Sorry. It’s quiet around here.

In a certain sort of way.  We feel very thrown off in part because Katherine’s returning to her October ways: she has stopped sleeping for more than a couple of hours at a stretch at night–and does not want to sleep by herself even when she does go back down.  In part because Sydney and I both have taken up a number of teaching duties that have kept us running; this past week, for example, I had nine hours of student conferences.  And, as usual, despite our best efforts, we’re having a hard time getting dissertation work done, simple as our switching-off schedule sounds (Is there a big black hole where dissertation time is supposed to be?  does it get swallowed up by Katherine feeding sessions?  cups of tea?  dish-washing?  I’m thinking about putting signs around town: “Lost: Dissertation time.  If you see it, please call.  I would describe it, but I haven’t seen it myself!”).

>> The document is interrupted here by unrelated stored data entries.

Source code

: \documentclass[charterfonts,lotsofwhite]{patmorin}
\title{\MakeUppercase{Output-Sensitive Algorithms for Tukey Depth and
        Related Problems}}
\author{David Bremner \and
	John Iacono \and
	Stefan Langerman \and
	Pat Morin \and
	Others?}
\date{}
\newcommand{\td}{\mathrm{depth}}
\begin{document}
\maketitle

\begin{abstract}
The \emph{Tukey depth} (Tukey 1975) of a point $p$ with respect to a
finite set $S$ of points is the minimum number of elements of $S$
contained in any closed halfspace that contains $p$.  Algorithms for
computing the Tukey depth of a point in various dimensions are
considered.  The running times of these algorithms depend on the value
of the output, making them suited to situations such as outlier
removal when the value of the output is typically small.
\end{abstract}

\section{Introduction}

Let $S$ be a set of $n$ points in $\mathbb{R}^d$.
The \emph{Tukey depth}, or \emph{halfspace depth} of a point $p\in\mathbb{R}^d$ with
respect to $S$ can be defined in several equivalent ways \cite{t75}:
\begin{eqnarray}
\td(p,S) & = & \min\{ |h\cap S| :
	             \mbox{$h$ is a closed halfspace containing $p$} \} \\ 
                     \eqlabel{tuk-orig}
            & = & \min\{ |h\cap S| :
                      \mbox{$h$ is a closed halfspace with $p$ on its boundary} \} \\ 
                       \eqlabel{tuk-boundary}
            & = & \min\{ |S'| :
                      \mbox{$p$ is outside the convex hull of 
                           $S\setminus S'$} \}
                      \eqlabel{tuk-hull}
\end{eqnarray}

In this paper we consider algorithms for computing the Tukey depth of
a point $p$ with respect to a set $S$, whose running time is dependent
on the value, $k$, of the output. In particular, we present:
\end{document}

In all of that talking with my students, I noticed that at a number of points I would ask them to explain their paper’s argument, and they would wave their hand and offer a phrase like “social structures” or “justifications.”  That’s an argument?  The older I get the less likely I am to assume I know what chain of thoughts is supposed to follow from such a catch-word.  At the graduate-student level, you see the same thing when  someone waves a hand and says, “Like [insert theorist or philosopher] says.”  Yup.  Uh-hunh.  Maybe I’ve been married to Sydney for too long, or maybe I’m realizing that people rarely know how to fill in that hand-waving part, but I’m less comfortable now than I once was with assuming I know what on earth someone means by such a wink-nod way of talking.  And as I got older and bolder I am more likely to ask, flat-out, for more explanation.  And then I finally learn something.